Why, of course, it is.
Both autumn and fall refer to the same time of year, the season between summer and winter. with the start of the season starting in the northern hemisphere in late September, and ending in November, and starting in March, and ending in May, in the southern hemisphere.
But why do some people refer to this time of year as autumn, while other people refer to it as fall?
I’m glad you asked.
The Harvest
The word autumn is derived from the french word autompne, and the latin word autumnus, that Latinlexicon.org defines as “the season of abundance”. Before the word autumn came into great use in England around the 16th century, the season between summer and winter had been referred to by people in England and northern europe as “the harvest”. That makes sense when you consider the lifestyle of the people of the time, centered around growing crops, and harvesting them, in due season.
So, how did autumn become fall?
Ask the pesky North Americans. It’s their fault.
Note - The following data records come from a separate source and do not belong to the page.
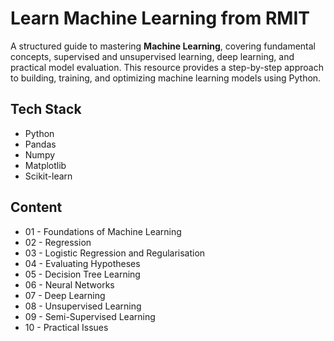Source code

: # Learn Machine Learning from RMIT

A structured guide to mastering **Machine Learning**, covering fundamental concepts, supervised and unsupervised learning, deep learning, and practical model evaluation. This resource provides a step-by-step approach to building, training, and optimizing machine learning models using Python.

## Tech Stack

- Python
- Pandas
- Numpy
- Matplotlib
- Scikit-learn

## Content

- 01 - Foundations of Machine Learning
- 02 - Regression
- 03 - Logistic Regression and Regularisation
- 04 - Evaluating Hypotheses
- 05 - Decision Tree Learning
- 06 - Neural Networks
- 07 - Deep Learning
- 08 - Unsupervised Learning
- 09 - Semi-Supervised Learning
- 10 - Practical Issues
The word fall is used interchangeably with autumn in Canada, and the United States, and according to Dictionary.com, may be linked to an old English word feallan, meaning to “fall, fail, decay, and die”, with feallan, itself, being derived from the German word fallanan. Perhaps early North Americans of european descent, wearing triangular hats, forgot to use the word autumn, and in their need to describe what they were seeing, just decided to use the word fall.
“Giles. Did you see those leaves fall?”
“Sure did, Nigel.”
“What do you make of it, when the leaves change colors, and fall from the trees, Giles?”
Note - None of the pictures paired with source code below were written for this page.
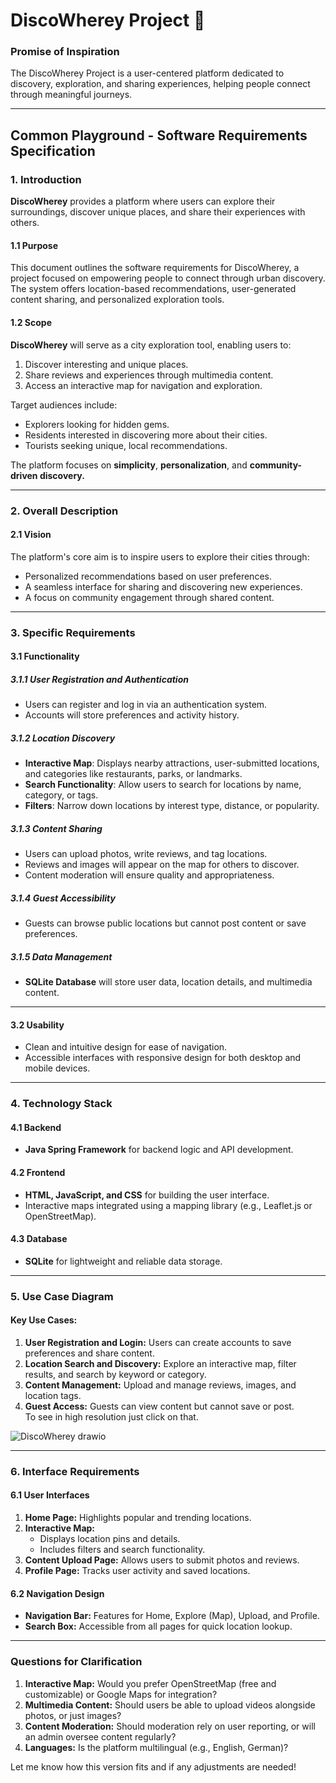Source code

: 
# DiscoWherey Project 🌅  
### Promise of Inspiration  
The DiscoWherey Project is a user-centered platform dedicated to discovery, exploration, and sharing experiences, helping people connect through meaningful journeys.  

---

## Common Playground - Software Requirements Specification  

### 1. Introduction  

**DiscoWherey** provides a platform where users can explore their surroundings, discover unique places, and share their experiences with others.  

#### 1.1 Purpose  
This document outlines the software requirements for DiscoWherey, a project focused on empowering people to connect through urban discovery. The system offers location-based recommendations, user-generated content sharing, and personalized exploration tools.  

#### 1.2 Scope  
**DiscoWherey** will serve as a city exploration tool, enabling users to:  
1. Discover interesting and unique places.  
2. Share reviews and experiences through multimedia content.  
3. Access an interactive map for navigation and exploration.  

Target audiences include:  
- Explorers looking for hidden gems.  
- Residents interested in discovering more about their cities.  
- Tourists seeking unique, local recommendations.  

The platform focuses on **simplicity**, **personalization**, and **community-driven discovery.**  

---

### 2. Overall Description  

#### 2.1 Vision  
The platform's core aim is to inspire users to explore their cities through:  
- Personalized recommendations based on user preferences.  
- A seamless interface for sharing and discovering new experiences.  
- A focus on community engagement through shared content.  

---

### 3. Specific Requirements  

#### 3.1 Functionality  

##### 3.1.1 User Registration and Authentication  
- Users can register and log in via an authentication system.  
- Accounts will store preferences and activity history.  

##### 3.1.2 Location Discovery  
- **Interactive Map**: Displays nearby attractions, user-submitted locations, and categories like restaurants, parks, or landmarks.  
- **Search Functionality**: Allow users to search for locations by name, category, or tags.  
- **Filters**: Narrow down locations by interest type, distance, or popularity.  

##### 3.1.3 Content Sharing  
- Users can upload photos, write reviews, and tag locations.  
- Reviews and images will appear on the map for others to discover.  
- Content moderation will ensure quality and appropriateness.  

##### 3.1.4 Guest Accessibility  
- Guests can browse public locations but cannot post content or save preferences.  

##### 3.1.5 Data Management  
- **SQLite Database** will store user data, location details, and multimedia content.  

---

#### 3.2 Usability  
- Clean and intuitive design for ease of navigation.  
- Accessible interfaces with responsive design for both desktop and mobile devices.  

---

### 4. Technology Stack  

#### 4.1 Backend  
- **Java Spring Framework** for backend logic and API development.  

#### 4.2 Frontend  
- **HTML, JavaScript, and CSS** for building the user interface.  
- Interactive maps integrated using a mapping library (e.g., Leaflet.js or OpenStreetMap).  

#### 4.3 Database  
- **SQLite** for lightweight and reliable data storage.  

---

### 5. Use Case Diagram  

#### Key Use Cases:  
1. **User Registration and Login:** Users can create accounts to save preferences and share content.  
2. **Location Search and Discovery:** Explore an interactive map, filter results, and search by keyword or category.  
3. **Content Management:** Upload and manage reviews, images, and location tags.  
4. **Guest Access:** Guests can view content but cannot save or post.  
To see in high resolution just click on that.


![DiscoWherey drawio](https://github.com/user-attachments/assets/dc94fb83-d8cb-4a6e-b494-684cb5aa3448)


---

### 6. Interface Requirements  

#### 6.1 User Interfaces  
1. **Home Page:** Highlights popular and trending locations.  
2. **Interactive Map:**  
   - Displays location pins and details.  
   - Includes filters and search functionality.  
3. **Content Upload Page:** Allows users to submit photos and reviews.  
4. **Profile Page:** Tracks user activity and saved locations.  

#### 6.2 Navigation Design  
- **Navigation Bar:** Features for Home, Explore (Map), Upload, and Profile.  
- **Search Box:** Accessible from all pages for quick location lookup.  

---

### Questions for Clarification  

1. **Interactive Map:** Would you prefer OpenStreetMap (free and customizable) or Google Maps for integration?  
2. **Multimedia Content:** Should users be able to upload videos alongside photos, or just images?  
3. **Content Moderation:** Should moderation rely on user reporting, or will an admin oversee content regularly?  
4. **Languages:** Is the platform multilingual (e.g., English, German)?  

Let me know how this version fits and if any adjustments are needed!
“Must be fall, Nigel. Must be fall.”
So now that you know that autumn and fall refer to the same time of year, the season between summer and winter, marked by the changing colors of the leaves, and the harvest, what will you do with the season?
Go to the beach, one last time, before the weather cools down?
Go hunting?
Watch the world series?
Or celebrate a time of personal harvest and thanksgiving with friends and family?